*** DATA FOR PROCESSING Section Begins ***

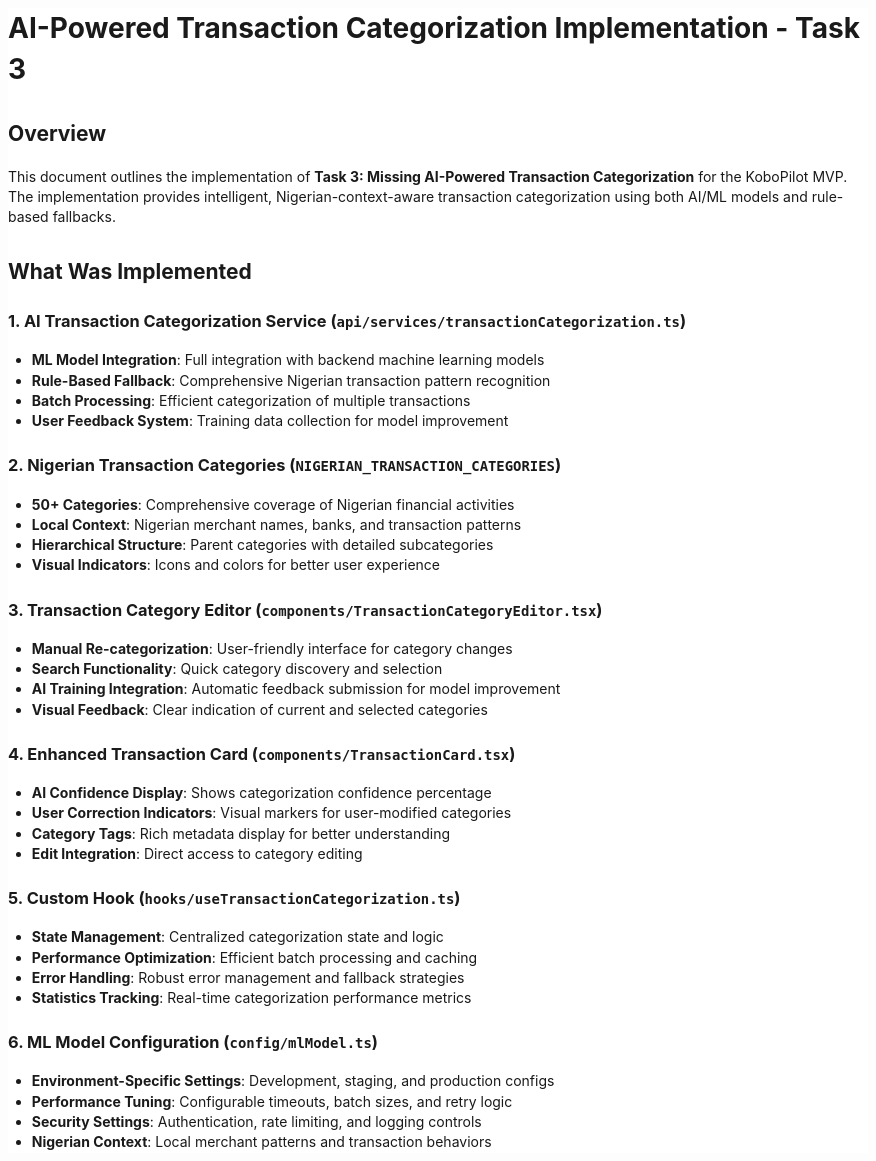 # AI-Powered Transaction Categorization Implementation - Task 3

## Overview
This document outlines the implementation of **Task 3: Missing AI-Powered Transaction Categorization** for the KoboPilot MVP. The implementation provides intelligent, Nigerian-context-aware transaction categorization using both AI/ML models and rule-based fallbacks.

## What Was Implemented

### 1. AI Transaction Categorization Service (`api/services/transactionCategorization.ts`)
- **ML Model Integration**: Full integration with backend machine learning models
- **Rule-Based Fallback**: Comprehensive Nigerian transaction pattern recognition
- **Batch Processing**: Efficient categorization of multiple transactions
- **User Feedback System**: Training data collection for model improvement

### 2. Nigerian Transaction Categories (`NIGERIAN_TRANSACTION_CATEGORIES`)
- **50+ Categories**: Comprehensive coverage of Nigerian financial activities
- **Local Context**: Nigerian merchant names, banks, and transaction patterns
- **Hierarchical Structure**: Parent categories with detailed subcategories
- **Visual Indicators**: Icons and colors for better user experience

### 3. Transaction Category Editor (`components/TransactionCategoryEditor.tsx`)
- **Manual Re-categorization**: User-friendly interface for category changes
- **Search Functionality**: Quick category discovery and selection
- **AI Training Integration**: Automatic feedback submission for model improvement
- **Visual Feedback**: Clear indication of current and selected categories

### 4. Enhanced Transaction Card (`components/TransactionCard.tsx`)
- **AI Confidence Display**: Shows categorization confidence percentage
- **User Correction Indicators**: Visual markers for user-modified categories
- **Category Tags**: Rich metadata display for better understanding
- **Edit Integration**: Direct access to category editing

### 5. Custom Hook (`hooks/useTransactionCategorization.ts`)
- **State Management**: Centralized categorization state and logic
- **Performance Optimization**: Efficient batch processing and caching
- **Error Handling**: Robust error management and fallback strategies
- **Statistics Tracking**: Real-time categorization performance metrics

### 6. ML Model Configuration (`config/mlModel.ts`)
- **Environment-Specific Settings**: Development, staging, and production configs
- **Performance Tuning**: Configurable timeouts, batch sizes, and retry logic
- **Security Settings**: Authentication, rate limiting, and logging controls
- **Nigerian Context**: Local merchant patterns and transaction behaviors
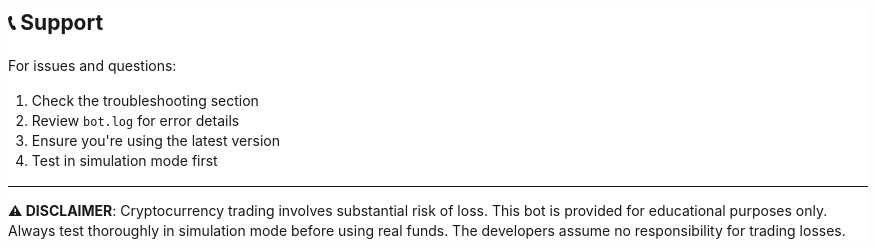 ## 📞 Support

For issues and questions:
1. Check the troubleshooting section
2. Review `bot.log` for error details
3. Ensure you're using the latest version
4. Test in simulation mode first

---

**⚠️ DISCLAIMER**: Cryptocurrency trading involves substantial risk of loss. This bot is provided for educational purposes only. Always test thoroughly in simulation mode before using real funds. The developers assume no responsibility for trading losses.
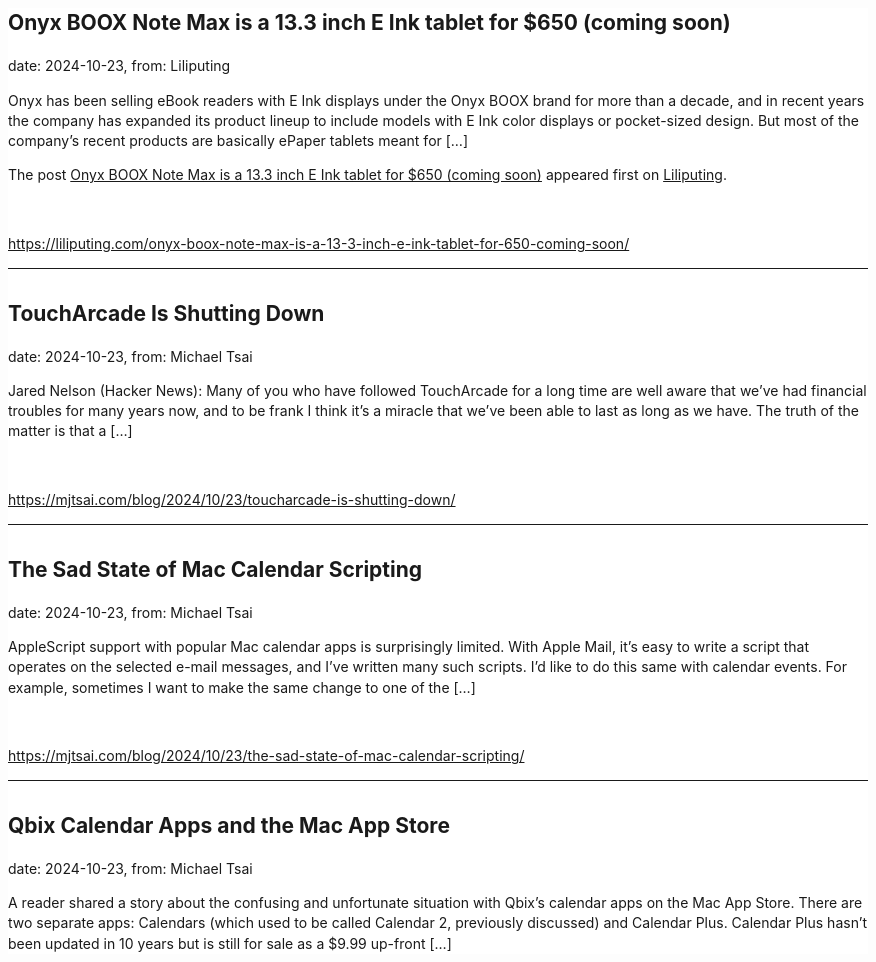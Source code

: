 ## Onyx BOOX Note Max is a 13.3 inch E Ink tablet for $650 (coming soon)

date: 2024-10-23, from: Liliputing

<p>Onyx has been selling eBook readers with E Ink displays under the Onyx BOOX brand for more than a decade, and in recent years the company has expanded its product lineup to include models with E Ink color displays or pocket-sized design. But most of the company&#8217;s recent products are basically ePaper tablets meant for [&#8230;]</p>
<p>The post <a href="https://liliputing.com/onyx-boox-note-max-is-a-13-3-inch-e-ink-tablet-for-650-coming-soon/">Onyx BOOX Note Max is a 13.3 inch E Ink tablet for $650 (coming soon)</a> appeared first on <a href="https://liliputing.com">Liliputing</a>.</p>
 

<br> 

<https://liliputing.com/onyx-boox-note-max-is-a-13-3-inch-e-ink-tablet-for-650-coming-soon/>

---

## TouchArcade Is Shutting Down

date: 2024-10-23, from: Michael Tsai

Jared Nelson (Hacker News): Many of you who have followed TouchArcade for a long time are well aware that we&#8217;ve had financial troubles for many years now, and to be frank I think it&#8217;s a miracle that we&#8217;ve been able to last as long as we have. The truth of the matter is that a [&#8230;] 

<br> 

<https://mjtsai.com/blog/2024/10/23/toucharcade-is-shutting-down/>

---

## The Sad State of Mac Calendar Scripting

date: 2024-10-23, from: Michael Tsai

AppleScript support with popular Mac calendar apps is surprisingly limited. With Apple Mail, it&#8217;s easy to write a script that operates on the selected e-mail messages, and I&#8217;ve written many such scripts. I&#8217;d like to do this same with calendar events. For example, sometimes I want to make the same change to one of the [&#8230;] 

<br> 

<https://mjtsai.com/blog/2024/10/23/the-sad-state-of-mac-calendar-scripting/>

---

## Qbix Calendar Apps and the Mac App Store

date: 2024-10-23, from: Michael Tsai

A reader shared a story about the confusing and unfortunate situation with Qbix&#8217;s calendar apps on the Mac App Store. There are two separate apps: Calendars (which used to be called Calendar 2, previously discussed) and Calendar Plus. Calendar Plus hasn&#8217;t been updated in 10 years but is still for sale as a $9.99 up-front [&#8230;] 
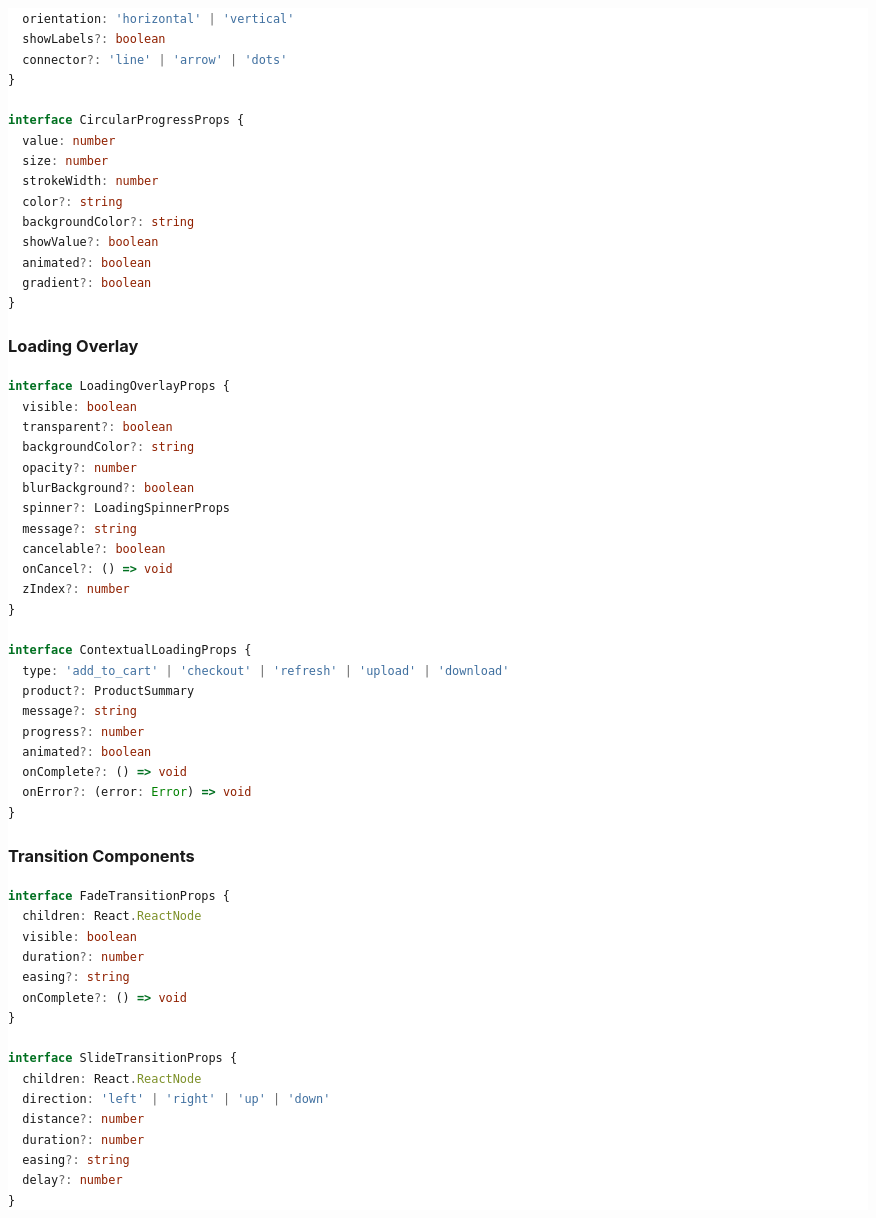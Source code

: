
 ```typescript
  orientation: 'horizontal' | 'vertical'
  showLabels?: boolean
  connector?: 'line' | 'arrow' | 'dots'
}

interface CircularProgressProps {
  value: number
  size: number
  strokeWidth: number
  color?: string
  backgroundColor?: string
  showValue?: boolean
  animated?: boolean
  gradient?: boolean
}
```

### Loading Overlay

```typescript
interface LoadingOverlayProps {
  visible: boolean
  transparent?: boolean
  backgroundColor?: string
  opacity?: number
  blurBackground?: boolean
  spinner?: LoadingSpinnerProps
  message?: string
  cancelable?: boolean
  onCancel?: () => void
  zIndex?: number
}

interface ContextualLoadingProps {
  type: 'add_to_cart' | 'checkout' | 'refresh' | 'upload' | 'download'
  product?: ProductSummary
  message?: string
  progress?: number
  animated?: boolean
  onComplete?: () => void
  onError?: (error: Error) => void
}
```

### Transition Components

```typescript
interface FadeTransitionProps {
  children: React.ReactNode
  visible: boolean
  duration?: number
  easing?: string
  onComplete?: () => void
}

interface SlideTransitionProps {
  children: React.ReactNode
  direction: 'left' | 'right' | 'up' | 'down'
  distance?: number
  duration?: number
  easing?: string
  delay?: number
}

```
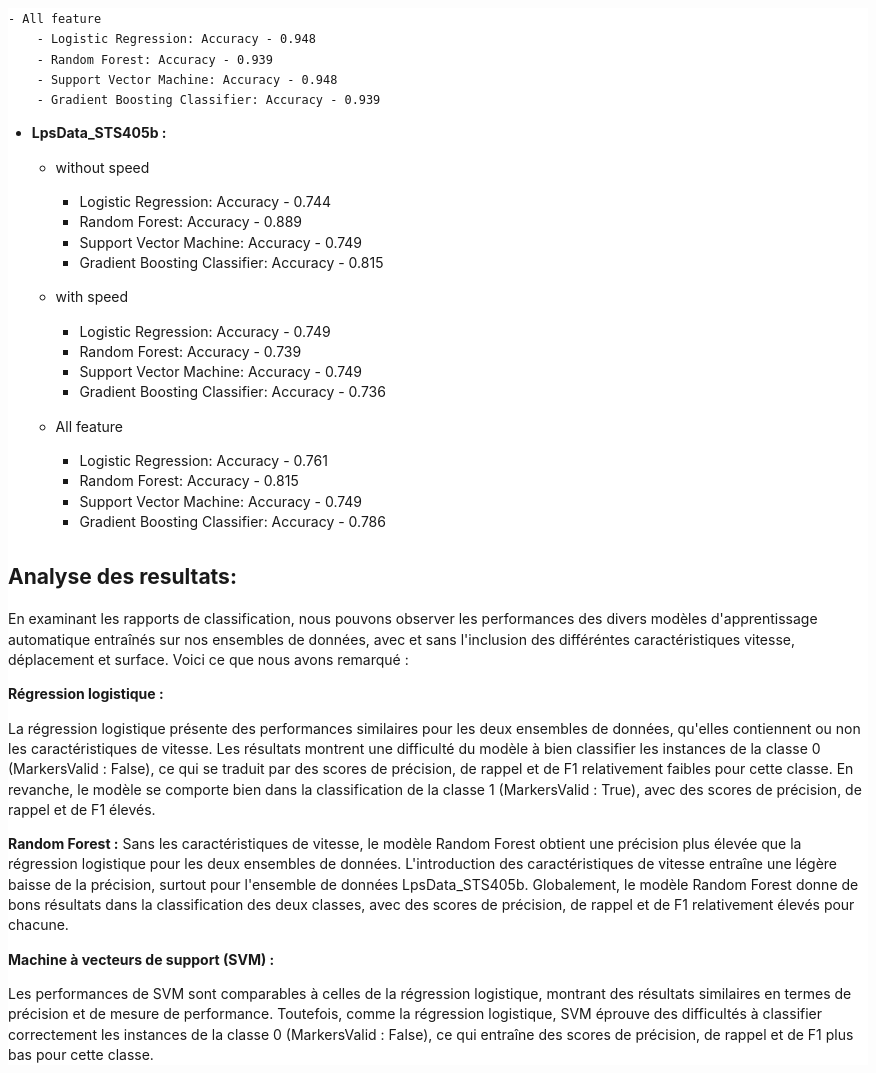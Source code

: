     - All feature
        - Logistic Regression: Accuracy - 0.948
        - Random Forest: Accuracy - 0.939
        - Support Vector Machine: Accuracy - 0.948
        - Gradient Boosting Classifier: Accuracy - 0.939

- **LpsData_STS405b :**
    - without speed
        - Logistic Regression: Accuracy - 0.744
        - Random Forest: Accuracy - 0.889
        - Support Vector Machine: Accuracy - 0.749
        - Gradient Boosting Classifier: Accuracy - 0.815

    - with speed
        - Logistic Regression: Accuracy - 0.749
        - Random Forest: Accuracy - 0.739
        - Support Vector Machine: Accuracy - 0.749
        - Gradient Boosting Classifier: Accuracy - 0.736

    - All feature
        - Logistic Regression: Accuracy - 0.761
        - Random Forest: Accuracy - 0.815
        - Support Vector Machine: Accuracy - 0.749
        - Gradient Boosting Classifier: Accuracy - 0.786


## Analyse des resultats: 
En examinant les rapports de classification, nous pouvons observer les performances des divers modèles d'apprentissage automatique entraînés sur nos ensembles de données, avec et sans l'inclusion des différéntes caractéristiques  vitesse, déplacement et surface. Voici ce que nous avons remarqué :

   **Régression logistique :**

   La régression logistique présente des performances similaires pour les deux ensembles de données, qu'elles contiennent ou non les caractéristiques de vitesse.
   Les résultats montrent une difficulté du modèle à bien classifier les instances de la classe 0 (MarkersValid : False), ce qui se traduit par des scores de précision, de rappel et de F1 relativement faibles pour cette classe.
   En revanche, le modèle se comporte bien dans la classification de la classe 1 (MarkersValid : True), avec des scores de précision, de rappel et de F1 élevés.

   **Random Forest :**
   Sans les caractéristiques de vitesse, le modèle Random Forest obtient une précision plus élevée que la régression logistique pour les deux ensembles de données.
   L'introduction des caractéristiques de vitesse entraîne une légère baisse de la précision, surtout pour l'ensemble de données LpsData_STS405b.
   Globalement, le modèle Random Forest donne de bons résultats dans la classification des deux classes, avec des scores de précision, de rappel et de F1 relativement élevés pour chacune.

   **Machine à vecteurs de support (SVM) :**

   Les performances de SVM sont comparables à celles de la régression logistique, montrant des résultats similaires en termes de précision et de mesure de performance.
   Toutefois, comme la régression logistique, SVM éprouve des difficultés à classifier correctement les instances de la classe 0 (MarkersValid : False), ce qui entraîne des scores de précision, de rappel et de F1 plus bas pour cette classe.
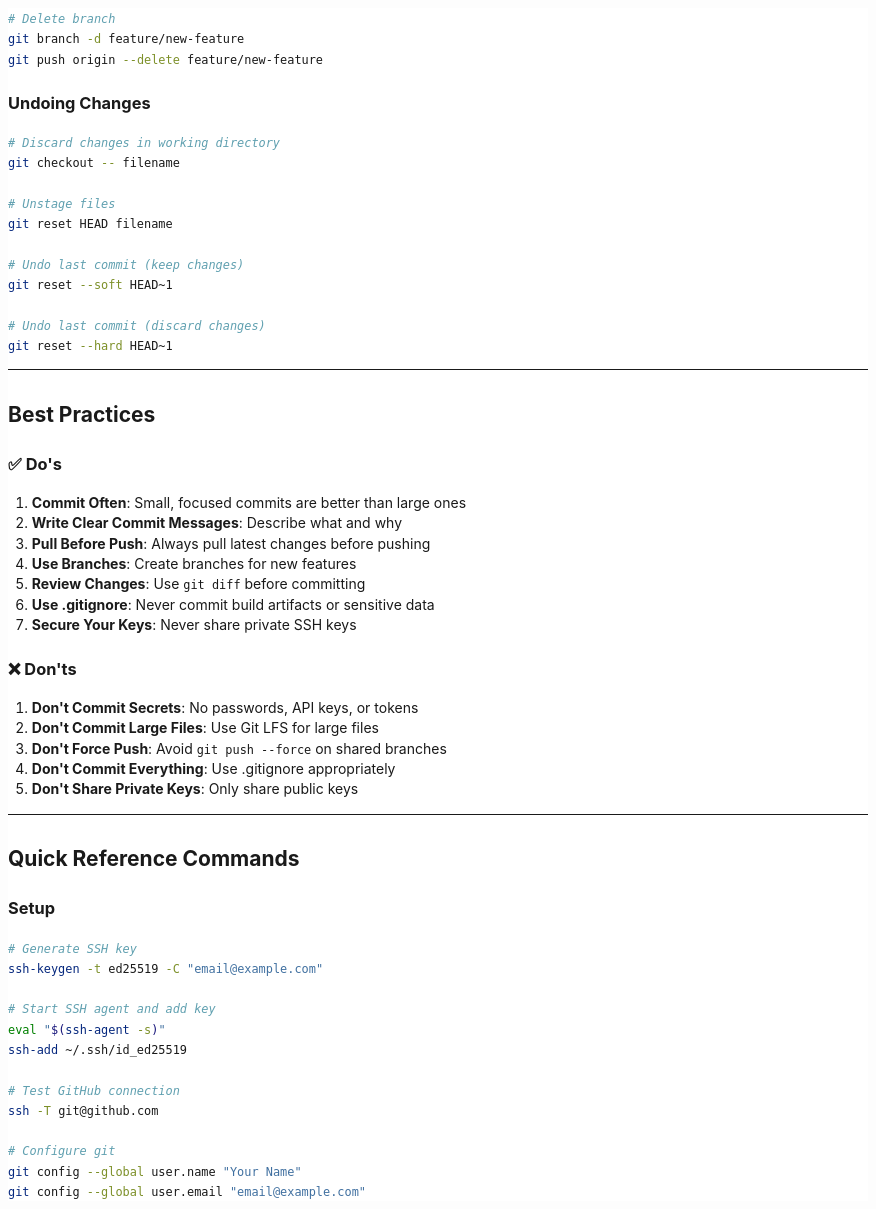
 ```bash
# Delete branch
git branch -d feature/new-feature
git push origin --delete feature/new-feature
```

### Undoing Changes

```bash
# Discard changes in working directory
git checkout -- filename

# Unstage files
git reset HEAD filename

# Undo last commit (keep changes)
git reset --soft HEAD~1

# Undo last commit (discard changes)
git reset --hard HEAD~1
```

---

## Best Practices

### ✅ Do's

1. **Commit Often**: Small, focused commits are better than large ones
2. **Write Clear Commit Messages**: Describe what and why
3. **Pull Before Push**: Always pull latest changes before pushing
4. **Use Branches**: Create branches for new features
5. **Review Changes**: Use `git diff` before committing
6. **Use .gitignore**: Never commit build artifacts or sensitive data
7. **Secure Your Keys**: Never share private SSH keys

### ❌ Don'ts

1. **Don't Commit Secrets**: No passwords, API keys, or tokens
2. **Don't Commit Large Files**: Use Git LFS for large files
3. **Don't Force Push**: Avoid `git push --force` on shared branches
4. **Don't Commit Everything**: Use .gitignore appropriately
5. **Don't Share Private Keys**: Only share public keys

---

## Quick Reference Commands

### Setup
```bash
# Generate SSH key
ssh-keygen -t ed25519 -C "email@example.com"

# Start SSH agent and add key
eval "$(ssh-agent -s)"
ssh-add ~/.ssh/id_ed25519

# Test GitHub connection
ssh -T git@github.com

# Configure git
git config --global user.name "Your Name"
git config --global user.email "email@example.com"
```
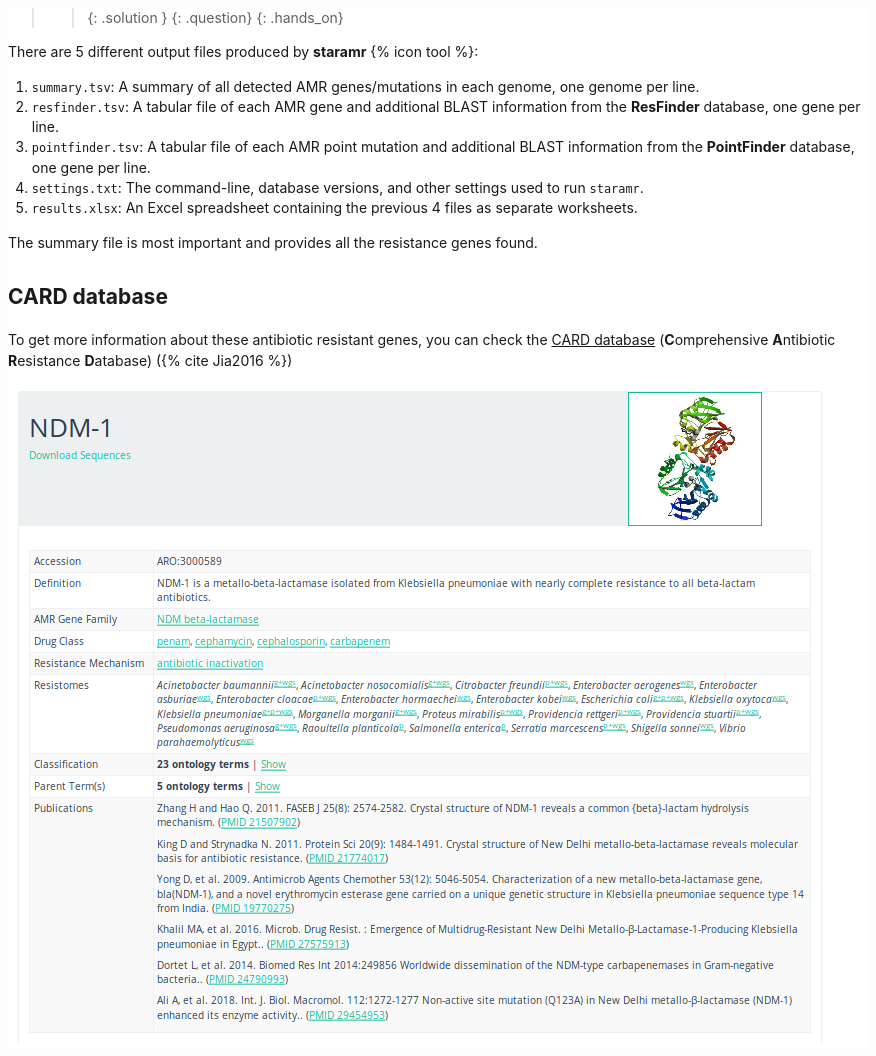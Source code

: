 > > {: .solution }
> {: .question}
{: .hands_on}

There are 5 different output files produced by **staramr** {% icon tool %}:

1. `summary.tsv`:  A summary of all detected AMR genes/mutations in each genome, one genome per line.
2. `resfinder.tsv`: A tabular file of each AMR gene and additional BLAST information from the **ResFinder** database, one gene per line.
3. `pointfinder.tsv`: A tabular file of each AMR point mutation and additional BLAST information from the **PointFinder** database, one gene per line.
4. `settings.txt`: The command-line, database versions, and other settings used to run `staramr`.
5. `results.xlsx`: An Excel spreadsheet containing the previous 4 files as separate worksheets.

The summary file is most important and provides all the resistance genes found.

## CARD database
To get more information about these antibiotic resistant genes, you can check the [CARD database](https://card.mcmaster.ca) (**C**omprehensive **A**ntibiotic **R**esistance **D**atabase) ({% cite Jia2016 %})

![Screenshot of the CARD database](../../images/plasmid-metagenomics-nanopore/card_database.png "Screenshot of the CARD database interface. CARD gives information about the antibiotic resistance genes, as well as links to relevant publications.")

*** DATA FOR PROCESSING Section Ends ***

◆ ASSIGNED TASK ◆
I would like you to set down the lines above, from the one containing "## Quick Reference Commands" to the final line, exactly as written and without pictures.

◆ EXERCISE OUTPUT ◆
## Quick Reference Commands

### Setup
```bash
# Generate SSH key
ssh-keygen -t ed25519 -C "email@example.com"

# Start SSH agent and add key
eval "$(ssh-agent -s)"
ssh-add ~/.ssh/id_ed25519

# Test GitHub connection
ssh -T git@github.com

# Configure git
git config --global user.name "Your Name"
git config --global user.email "email@example.com"
```
Source code

: > > {: .solution }
> {: .question}
{: .hands_on}

There are 5 different output files produced by **staramr** {% icon tool %}:

1. `summary.tsv`:  A summary of all detected AMR genes/mutations in each genome, one genome per line.
2. `resfinder.tsv`: A tabular file of each AMR gene and additional BLAST information from the **ResFinder** database, one gene per line.
3. `pointfinder.tsv`: A tabular file of each AMR point mutation and additional BLAST information from the **PointFinder** database, one gene per line.
4. `settings.txt`: The command-line, database versions, and other settings used to run `staramr`.
5. `results.xlsx`: An Excel spreadsheet containing the previous 4 files as separate worksheets.

The summary file is most important and provides all the resistance genes found.

## CARD database
To get more information about these antibiotic resistant genes, you can check the [CARD database](https://card.mcmaster.ca) (**C**omprehensive **A**ntibiotic **R**esistance **D**atabase) ({% cite Jia2016 %})

![Screenshot of the CARD database](../../images/plasmid-metagenomics-nanopore/card_database.png "Screenshot of the CARD database interface. CARD gives information about the antibiotic resistance genes, as well as links to relevant publications.")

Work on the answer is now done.